Launched in 1957 as the Nuova 500, the Fiat 500 was designed to be a cheap and practical town car to combat the high levels of congestion in Italian cities. Measuring only 2.97 m (9 ft 9 in) long and originally powered by a tiny 479 cc two-cylinder, air cooled engine, the 500 redefined the term "small car" and is considered one of the earliest city cars.
To meet the needs of the post-war market that wanted cars of low cost, the 500 was designed with a rear-engine based on the Volkswagen Beetle. Its success led to other car makers in Europe, such as Neckar of Germany and Steyr-Puch in Austria, to produce their own licensed versions of the Fiat 500.
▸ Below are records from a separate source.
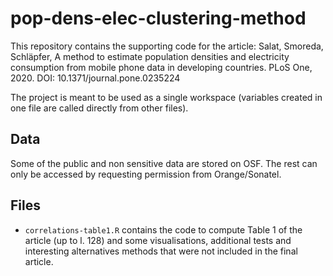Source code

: # pop-dens-elec-clustering-method

This repository contains the supporting code for the article: Salat, Smoreda, Schläpfer, A method to estimate population densities and electricity consumption from mobile phone data in developing countries. PLoS One, 2020. DOI: 10.1371/journal.pone.0235224

The project is meant to be used as a single workspace (variables created in one file are called directly from other files).

## Data

Some of the public and non sensitive data are stored on OSF. The rest can only be accessed by requesting permission from Orange/Sonatel.

## Files

- `correlations-table1.R` contains the code to compute Table 1 of the article (up to l. 128) and some visualisations, additional tests and interesting alternatives methods that were not included in the final article.
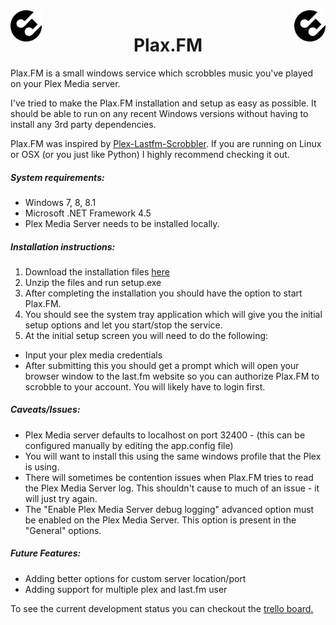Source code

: <img src="https://github.com/shiitake/Plax.FM/blob/master/Plax.FM.png" width="50" height="50" align="left" />
<img src="https://github.com/shiitake/Plax.FM/blob/master/Plax.FM.png" width="50" height="50" align="right" />
<h1 align="center">Plax.FM</h1>

Plax.FM is a small windows service which scrobbles music you've played on your Plex Media server. 

I've tried to make the Plax.FM installation and setup as easy as possible. It should be able to run on any recent Windows versions without having to install any 3rd party dependencies. 

Plax.FM was inspired by [Plex-Lastfm-Scrobbler](https://github.com/jesseward/plex-lastfm-scrobbler). If you are running on Linux or OSX (or you just like Python) I highly recommend checking it out. 


##### System requirements: 
- Windows 7, 8, 8.1  
- Microsoft .NET Framework 4.5
- Plex Media Server needs to be installed locally.


##### Installation instructions:
1. Download the installation files [here](https://www.dropbox.com/s/fwuoinfror2sbd7/Plax.FM.zip?dl=0)
2. Unzip the files and run setup.exe
3. After completing the installation you should have the option to start Plax.FM.
4. You should see the system tray application which will give you the initial setup options and let you start/stop the service. 
5. At the initial setup screen you will need to do the following: 
  * Input your plex media credentials
  * After submitting this you should get a prompt which will open your browser window to the last.fm website so you can authorize Plax.FM to scrobble to your account. You will likely have to login first. 

##### Caveats/Issues: 
- Plex Media server defaults to localhost on port 32400 - (this can be configured manually by editing the app.config file)
- You will want to install this using the same windows profile that the Plex is using. 
- There will sometimes be contention issues when Plax.FM tries to read the Plex Media Server log. This shouldn't cause to much of an issue - it will just try again.
- The "Enable Plex Media Server debug logging" advanced option must be enabled on the Plex Media Server.  This option is present in the "General" options.

##### Future Features:
- Adding better options for custom server location/port
- Adding support for multiple plex and last.fm user

To see the current development status you can checkout the [trello board.](https://trello.com/b/zrBfd00v/plax-fm-development-board)
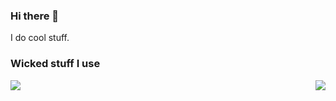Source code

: ### Hi there 👋
I do cool stuff.

### Wicked stuff I use
<img align="left" src="https://github-readme-stats.vercel.app/api/top-langs/?username=DJOetzi&theme=hacker"/>
<img align="right" src="https://github-readme-stats.vercel.app/api?username=DJOetzi"/>


<!--
**Progame03/Progame03** is a ✨ _special_ ✨ repository because its `README.md` (this file) appears on your GitHub profile.

Here are some ideas to get you started:

- 🔭 I’m currently working on ...
- 🌱 I’m currently learning ...
- 👯 I’m looking to collaborate on ...
- 🤔 I’m looking for help with ...
- 💬 Ask me about ...
- 📫 How to reach me: ...
- 😄 Pronouns: ...
- ⚡ Fun fact: ...
-->
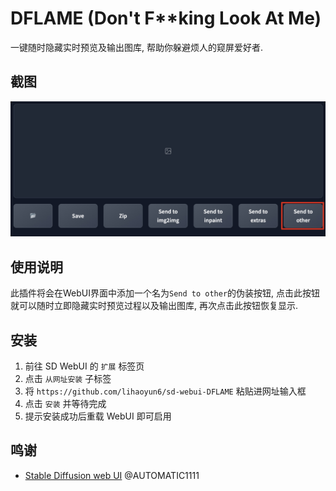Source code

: # DFLAME (Don't F**king Look At Me)
一键随时隐藏实时预览及输出图库, 帮助你躲避烦人的窥屏爱好者. 

## 截图
<img src="./images/ui.jpg"/>  

## 使用说明
此插件将会在WebUI界面中添加一个名为`Send to other`的伪装按钮, 点击此按钮就可以随时立即隐藏实时预览过程以及输出图库, 再次点击此按钮恢复显示.

## 安装
1. 前往 SD WebUI 的 `扩展` 标签页
2. 点击 `从网址安装` 子标签
3. 将 `https://github.com/lihaoyun6/sd-webui-DFLAME` 粘贴进网址输入框
4. 点击 `安装` 并等待完成
5. 提示安装成功后重载 WebUI 即可启用

## 鸣谢
- [Stable Diffusion web UI](https://github.com/AUTOMATIC1111/stable-diffusion-webui) @AUTOMATIC1111  
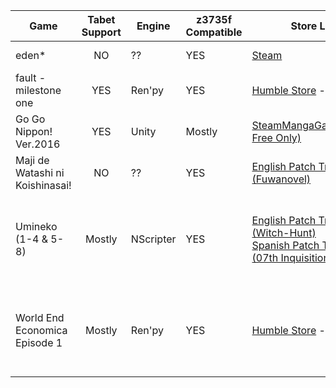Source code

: | Game  | Tabet Support  | Engine  | z3735f Compatible | Store Link  | Notes | Video |
| ---- | :-------------: | ------- | ----------------- | ----------- | ------| ----- |
| eden*| NO 		 | ?? 	   | YES		| [Steam](http://store.steampowered.com/app/315810/eden/) | Virtual Pointer | N/A
| fault - milestone one  | YES |  Ren'py | YES | [Humble Store](https://www.humblebundle.com/store/fault-milestone-one) - [Steam](http://store.steampowered.com/app/286260/fault__milestone_one/) |  | N/A
| Go Go Nippon! Ver.2016 | YES | Unity | Mostly | [Steam](http://store.steampowered.com/app/534840/Go_Go_Nippon_2016/)[MangaGamer(DRM-Free Only)](http://www.mangagamer.com/detail.php?goods_type=1&product_code=197) | | N/A
| Maji de Watashi ni Koishinasai!| NO 		 | ?? 	   | YES		| [English Patch Translation (Fuwanovel)](https://forums.fuwanovel.net/topic/6556-majikoi-translation-project/) | Virtual Pointer | N/A
| Umineko (1-4 & 5-8) | Mostly | NScripter	| YES	| [English Patch Translation (Witch-Hunt)](http://witch-hunt.com/index.html)<br>[Spanish Patch Translation (07th Inquisition)](http://witch-hunt.com/index.html) | Episodes button and load button maybe can be little size | N/A
| World End Economica Episode 1 | Mostly 	| Ren'py 	   | YES		| [Humble Store](https://www.humblebundle.com/store/world-end-economica-episode01) - [Steam](http://store.steampowered.com/app/269250/WORLD_END_ECONOMiCA_episode01/) | Close button of some secondary menu can be little size | N/A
Despite its small size, the 500 proved to be hugely popular and practical all over Europe. It was also sold as the "Giardiniera", or station wagon; this featured the standard engine laid on its side, the wheelbase extended by 10 cm (4 in) which made the rear seat usable, as well as a full-length sunroof and larger brakes sourced from the Fiat 600.
Production of the 500 ended in 1975, to be replaced by the Fiat 126 two years later. Although not as popular as the 500, the 126 has been very successful in the former Eastern Block countries, and is well known for its mechanical toughness and fuel efficiency.